▶ **Task item**
Which lines in the material below contain the word "equation"? Copy each of them.

::::

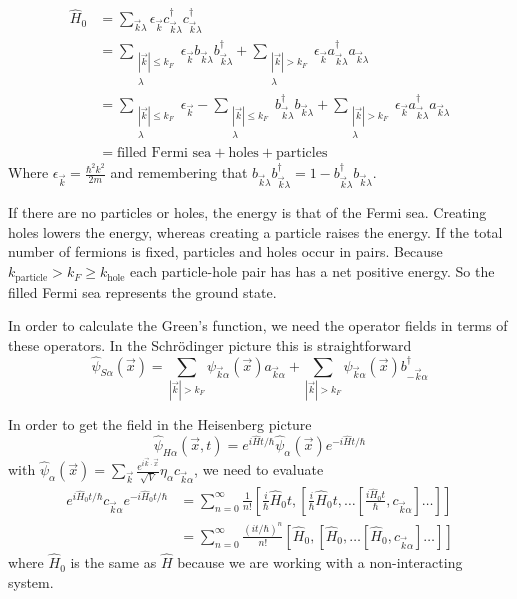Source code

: \begin{align*}
\hat{H}_0 &= \sum_{\vec{k}\lambda} \epsilon_{\vec{k}}c^\dagger_{\vec{k}\lambda}c^\dagger_{\vec{k}\lambda} \\
&= \sum_{\substack{|\vec{k}|\leq k_F \\ \lambda}} \epsilon_{\vec{k}} b_{\vec{k}\lambda}b^\dagger_{\vec{k}\lambda} + \sum_{\substack{|\vec{k}|> k_F \\ \lambda}} \epsilon_{\vec{k}} a^\dagger_{\vec{k}\lambda}a_{\vec{k}\lambda} \\
&= \sum_{\substack{|\vec{k}|\leq k_F \\ \lambda}} \epsilon_{\vec{k}}- \sum_{\substack{|\vec{k}|\leq k_F \\ \lambda}} b^\dagger_{\vec{k}\lambda}b_{\vec{k}\lambda} + \sum_{\substack{|\vec{k}|> k_F \\ \lambda}} \epsilon_{\vec{k}} a^\dagger_{\vec{k}\lambda}a_{\vec{k}\lambda} \\
&= \text{filled Fermi sea} + \text{holes} + \text{particles}
\end{align*}
Where $\epsilon_{\vec{k}} = \frac{\hbar^2k^2}{2m}$ and remembering that $b_{\vec{k}\lambda}b^\dagger_{\vec{k}\lambda} = 1 - b^\dagger_{\vec{k}\lambda}b_{\vec{k}\lambda}$.

If there are no particles or holes, the energy is that of the Fermi sea. Creating holes lowers the energy, whereas creating a particle raises the energy. If the total number of fermions is fixed, particles and holes occur in pairs. Because $k_\text{particle}>k_F\geq k_{\text{hole}}$ each particle-hole pair has has a net positive energy. So the filled Fermi sea represents the ground state.

In order to calculate the Green's function, we need the operator fields in terms of these operators. In the Schrödinger picture this is straightforward
\[ \hat{\psi}_{S\alpha}(\vec{x}) = \sum_{|\vec{k}|>k_F}\psi_{\vec{k}\alpha}(\vec{x})a_{\vec{k}\alpha} + \sum_{|\vec{k}|> k_F}\psi_{\vec{k}\alpha}(\vec{x})b^\dagger_{-\vec{k}\alpha} \]

In order to get the field in the Heisenberg picture
\[ \hat{\psi}_{H\alpha}(\vec{x},t) = e^{i\hat{H}t/\hbar}\hat{\psi}_\alpha(\vec{x}) e^{-i\hat{H}t / \hbar} \]
with $\hat{\psi}_\alpha(\vec{x}) = \sum_{\vec{k}} \frac{e^{i \vec{k} \cdot \vec{x}}}{\sqrt{V}}\eta_\alpha c_{\vec{k}\alpha}$, we need to evaluate
\begin{align*}
e^{i\hat{H}_0t / \hbar}c_{\vec{k}\alpha}e^{-i\hat{H}_0t / \hbar} &= \sum^\infty_{n=0} \frac{1}{n!}\left[\frac{i}{\hbar}\hat{H}_0t, \left[\frac{i}{\hbar}\hat{H}_0t, \ldots \left[\frac{i\hat{H}_0t}{\hbar}, c_{\vec{k}\alpha}\right]\ldots\right]\right] \\
&= \sum^\infty_{n=0} \frac{(it/\hbar)^n}{n!}\left[\hat{H}_0, \left[\hat{H}_0, \ldots \left[\hat{H}_0, c_{\vec{k}\alpha}\right]\ldots\right]\right]
\end{align*}
where $\hat{H}_0$ is the same as $\hat{H}$ because we are working with a non-interacting system.

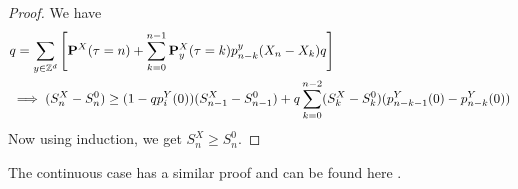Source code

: \documentclass[main]{subfiles}
\begin{document}
\begin{proof}
    We have \begin{equation*}
        \begin{aligned}
             & q= \sum_{y\in\mathbb{Z}^d} \left[\P^X(\tau=n)+\sum_{k=0}^{n-1}\P^X_y(\tau=k)p_{n-k}^y(X_n-X_k)q\right]                       \\
             & \implies (S_n^X-S_n^0) \geq (1- qp_i^Y(0))(S_{n-1}^X-S_{n-1}^0)+ q\sum_{k=0}^{n-2}(S_k^X-S_k^0)(p_{n-k-1}^Y(0)-p_{n-k}^Y(0))
        \end{aligned}
    \end{equation*}
    Now using induction, we get $S_n^X\geq S_n^0.$

\end{proof}
\begin{remark}
    The continuous case has a similar proof and can be found here \cite{drewitz2011survival}.
\end{remark}
\end{document}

::::

▶ **Exercise output**
    We have \begin{equation*}
    \end{equation*}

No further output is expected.